Mme E soutient que :
— le signataire de la décision contestée n’avait pas délégation de compétence régulière ;
— les décisions contestées sont entachées d’erreur de droit en ce qu’il n’a pas été tenu compte de l’intégralité de ses services antérieurs pour procéder à son reclassement indiciaire ;
— cette illégalité fautive engage la responsabilité de l’administration et doit conduire à la condamnation de l’université à lui verser des rappels de traitements résultant de son reclassement au 3e échelon à compter du 1er septembre 2020 et au 4e échelon à compter du 9 novembre 2020 ;
— le retard pris par l’administration pour prononcer sa titularisation et son reclassement ainsi que les renseignements erronés qui lui ont été fournis pendant de longs mois engagent également la responsabilité de l’université et sont en lien avec des frais supplémentaires engagés par la requérante pour contracter un prêt immobilier destiné à financer l’acquisition de sa résidence principale le 15 octobre 2022 ;
— il sera fait une juste appréciation de ce préjudice en le fixant à 10 000 euros.
Par deux mémoires en défense, enregistrés les 5 avril et 31 octobre 2024, l’université de Franche-Comté conclut au rejet de la requête.
L’université fait valoir qu’un nouvel arrêté a été pris le 30 octobre 2024 et qu’aucun des moyens soulevés par la requérante n’est fondé.
Vu les autres pièces du dossier.
En application des dispositions de l’article R. 222-17 du code de justice administrative, la présidente du tribunal a désigné M. Pernot, premier conseiller, pour présider la deuxième chambre du tribunal, en cas de vacance ou d’empêchement.
Vu :
— la loi n° 2020-1674 du 24 décembre 2020 ;
— le décret n°84-431 du 6 juin 1984 ;
— le décret n° 2006-1827 du 23 décembre 2006 ;
— le décret n° 2009-462 du 23 avril 2009 ;
— le décret n°2022-334 du 8 mars 2022 ;
— le code de justice administrative.
Les parties ont été régulièrement averties du jour de l’audience.
Ont été entendus au cours de l’audience publique :
— le rapport de M. Pernot,
— les conclusions de M. D,
— les observations de Me Miel pour la requérante et de Mme B pour l’Université.

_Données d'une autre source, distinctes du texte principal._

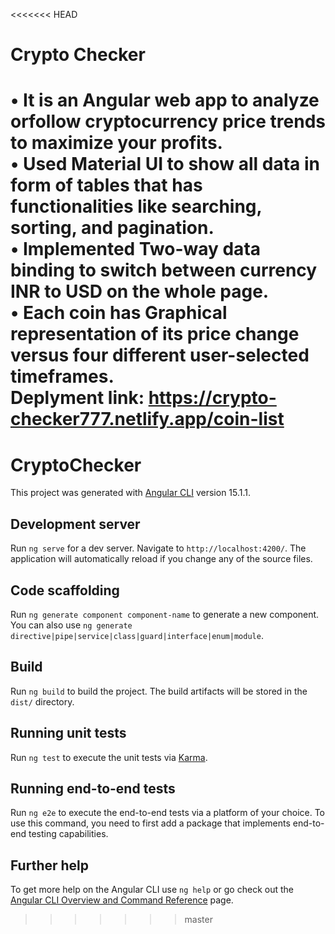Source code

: <<<<<<< HEAD
# Crypto Checker
• It is an Angular web app to analyze orfollow cryptocurrency price trends to maximize your profits. <br/>
• Used Material UI to show all data in form of tables that has functionalities like searching, sorting, and pagination. <br/>
• Implemented Two-way data binding to switch between currency INR to USD on the whole page. <br/>
• Each coin has Graphical representation of its price change versus four different user-selected timeframes. <br/>
Deplyment link: https://crypto-checker777.netlify.app/coin-list
=======
# CryptoChecker

This project was generated with [Angular CLI](https://github.com/angular/angular-cli) version 15.1.1.

## Development server

Run `ng serve` for a dev server. Navigate to `http://localhost:4200/`. The application will automatically reload if you change any of the source files.

## Code scaffolding

Run `ng generate component component-name` to generate a new component. You can also use `ng generate directive|pipe|service|class|guard|interface|enum|module`.

## Build

Run `ng build` to build the project. The build artifacts will be stored in the `dist/` directory.

## Running unit tests

Run `ng test` to execute the unit tests via [Karma](https://karma-runner.github.io).

## Running end-to-end tests

Run `ng e2e` to execute the end-to-end tests via a platform of your choice. To use this command, you need to first add a package that implements end-to-end testing capabilities.

## Further help

To get more help on the Angular CLI use `ng help` or go check out the [Angular CLI Overview and Command Reference](https://angular.io/cli) page.
>>>>>>> master
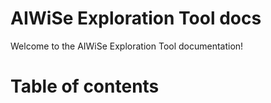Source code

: # AIWiSe Exploration Tool docs


Welcome to the AIWiSe Exploration Tool documentation!



# Table of contents





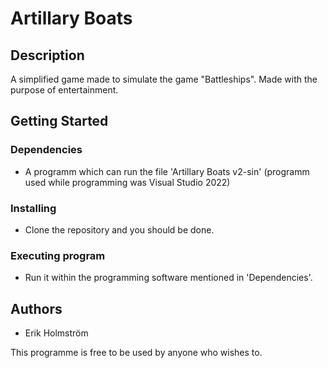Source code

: # Artillary Boats

## Description

A simplified game made to simulate the game "Battleships". Made with the purpose of entertainment.

## Getting Started

### Dependencies

* A programm which can run the file 'Artillary Boats v2-sin' (programm used while programming was Visual Studio 2022)

### Installing

* Clone the repository and you should be done.

### Executing program

* Run it within the programming software mentioned in 'Dependencies'. 

## Authors

* Erik Holmström

This programme is free to be used by anyone who wishes to.
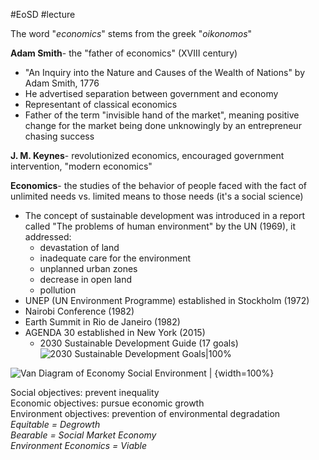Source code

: #EoSD #lecture


The word "*economics*" stems from the greek "*oikonomos*"

**Adam Smith**- the "father of economics" (XVIII century)
- "An Inquiry into the Nature and Causes of the Wealth of Nations" by Adam Smith, 1776
- He advertised separation between government and economy
- Representant of classical economics
- Father of the term "invisible hand of the market", meaning positive change for the market being done unknowingly by an entrepreneur chasing success

**J. M. Keynes**- revolutionized economics, encouraged government intervention, "modern economics"

**Economics**- the studies of the behavior of people faced with the fact of unlimited needs vs. limited means to those needs (it's a social science)

- The concept of sustainable development was introduced in a report called "The problems of human environment" by the UN (1969), it addressed:
	- devastation of land
	- inadequate care for the environment
	- unplanned urban zones
	- decrease in open land
	- pollution
- UNEP (UN Environment Programme) established in Stockholm (1972)
- Nairobi Conference (1982)
- Earth Summit in Rio de Janeiro (1982)
- AGENDA 30 established in New York (2015)
	- 2030 Sustainable Development Guide (17 goals)
	  ![2030 Sustainable Development Goals|100%](https://nextcloud.trabus322.eu/apps/files_sharing/publicpreview/polsl?file=/obsidian/assets/EoSD/2030%20Sustainable%20Development%20Guide%20(17%20goals).png&fileId=335840&x=1920&y=1080&a=true)

![Van Diagram of Economy Social Environment | {width=100%}](https://nextcloud.trabus322.eu/apps/files_sharing/publicpreview/polsl?file=/obsidian/assets/EoSD/Van%20Diagram%20of%20Economy%20Social%20Environment.png&fileId=335841&x=1920&y=1080&a=true)

Social objectives: prevent inequality<br>Economic objectives: pursue economic growth<br>Environment objectives: prevention of environmental degradation<br>*Equitable = Degrowth*<br>*Bearable = Social Market Economy*<br>*Environment Economics = Viable*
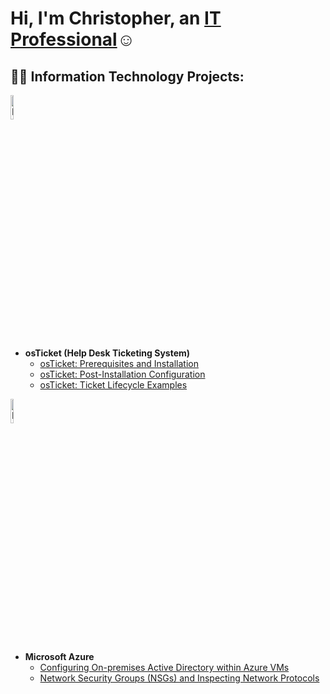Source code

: <h1>Hi, I'm Christopher, an <a href="https://linkedin.com/in/chris-finnerty-it-professional">IT Professional</a>☺</h1>

<h2>👨‍💻 Information Technology Projects:</h2>
<img src="https://i.imgur.com/UxX5j0d.png.png" height="10%" width="10%" alt="Disk Sanitization Steps"/>

- <b>osTicket (Help Desk Ticketing System)</b>
  - [osTicket: Prerequisites and Installation](https://github.com/cfinn8822/osticket-prereqs)
  - [osTicket: Post-Installation Configuration](https://github.com/cfinn8822/post-install-config)
  - [osTicket: Ticket Lifecycle Examples](https://github.com/cfinn8822/ticket-lifecycle)
 
<img src="https://i.imgur.com/J5aDyWX.png.png" height="10%" width="10%" alt="Disk Sanitization Steps"/>

- <b>Microsoft Azure</b>
  - [Configuring On-premises Active Directory within Azure VMs](https://github.com/cfinn8822/configure-ad)
  - [Network Security Groups (NSGs) and Inspecting Network Protocols](https://github.com/cfinn8822/azure-network-protocols)



<!--
**cfinn8822/cfinn8822** is a ✨ _special_ ✨ repository because its `README.md` (this file) appears on your GitHub profile.

Here are some ideas to get you started:

- 🔭 I’m currently working on ...
- 🌱 I’m currently learning ...
- 👯 I’m looking to collaborate on ...
- 🤔 I’m looking for help with ...
- 💬 Ask me about ...
- 📫 How to reach me: ...
- 😄 Pronouns: ...
- ⚡ Fun fact: ...
-->
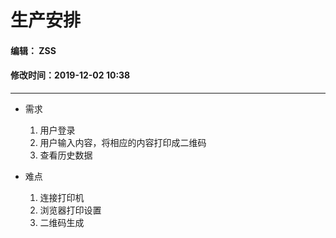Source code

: # 生产安排

#### 编辑： ZSS
#### 修改时间：2019-12-02 10:38

---

- 需求

    1. 用户登录
    2. 用户输入内容，将相应的内容打印成二维码
    3. 查看历史数据
    
- 难点
    1. 连接打印机
    2. 浏览器打印设置
    3. 二维码生成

Une note en délibéré, enregistrée le 20 février 2025 pour le compte de Mme E, n’a pas été communiquée.
Considérant ce qui suit :
1. Mme E, qui exerçait la profession de professeur contractuel en lycée privé, a été placée en disponibilité pour convenances personnelles à compter du 1er septembre 2017. Le 23 juillet 2020, elle a été affectée à compter du 1er septembre suivant en qualité de maitre de conférences stagiaire à l’université de Franche-Comté. Par un arrêté du 25 août 2022, l’intéressée a été titularisée à compter du 1er septembre 2021 et reclassée à l’échelon 2 de la classe normale de son corps « dans l’attente de son reclassement ». Le 24 octobre 2022, Mme E a formé un recours gracieux contre cet arrêté demandant son reclassement à l’échelon 3 à compter du 1er septembre 2020 et à l’échelon 4 à compter du 9 novembre 2020. Parallèlement, elle a indiqué que le retard à l’avoir titularisée aurait engendré un surcoût de l’emprunt bancaire contracté pour financer l’achat de son logement à Besançon et en a demandé l’indemnisation. Le 3 février 2023, la présidente de l’université de Franche-Comté a pris un arrêté reclassant l’intéressée, au 1er septembre 2020, au 2e échelon de la classe normale de son corps avec un reliquat d’ancienneté de 1 an, 1 mois et 11 jours puis, à compter du 19 juillet 2021, au 3e échelon de la classe normale de son corps sans reliquat d’ancienneté. Le 6 février 2023, la présidente de l’université de Franche-Comté a porté à la connaissance de Mme E le détail des calculs de sa reprise d’ancienneté et a rejeté sa demande indemnitaire. Par le présent recours, Mme E demande l’annulation des arrêtés pris les 25 août 2022 et 3 février 2023 et du rejet de son recours gracieux le 6 février 2023. Elle présente également des conclusions à fin de condamnation de l’université de Franche-Comté.
Sur l’étendue du litige :
2. Il ressort des pièces du dossier que, le 30 octobre 2024, la présidente de l’université de Franche-Comté a pris un arrêté qui a retiré l’article 3 de l’arrêté du 25 août 2022 et l’arrêté du 3 février 2023. Cet arrêté a en outre procédé au reclassement indiciaire de la requérante, au 1er septembre 2020, au 3e échelon de la classe normale de son corps avec un reliquat d’ancienneté de 5 mois et 13 jours puis, à compter du 18 janvier 2023, au 4e échelon de la classe normale de son corps sans reliquat d’ancienneté.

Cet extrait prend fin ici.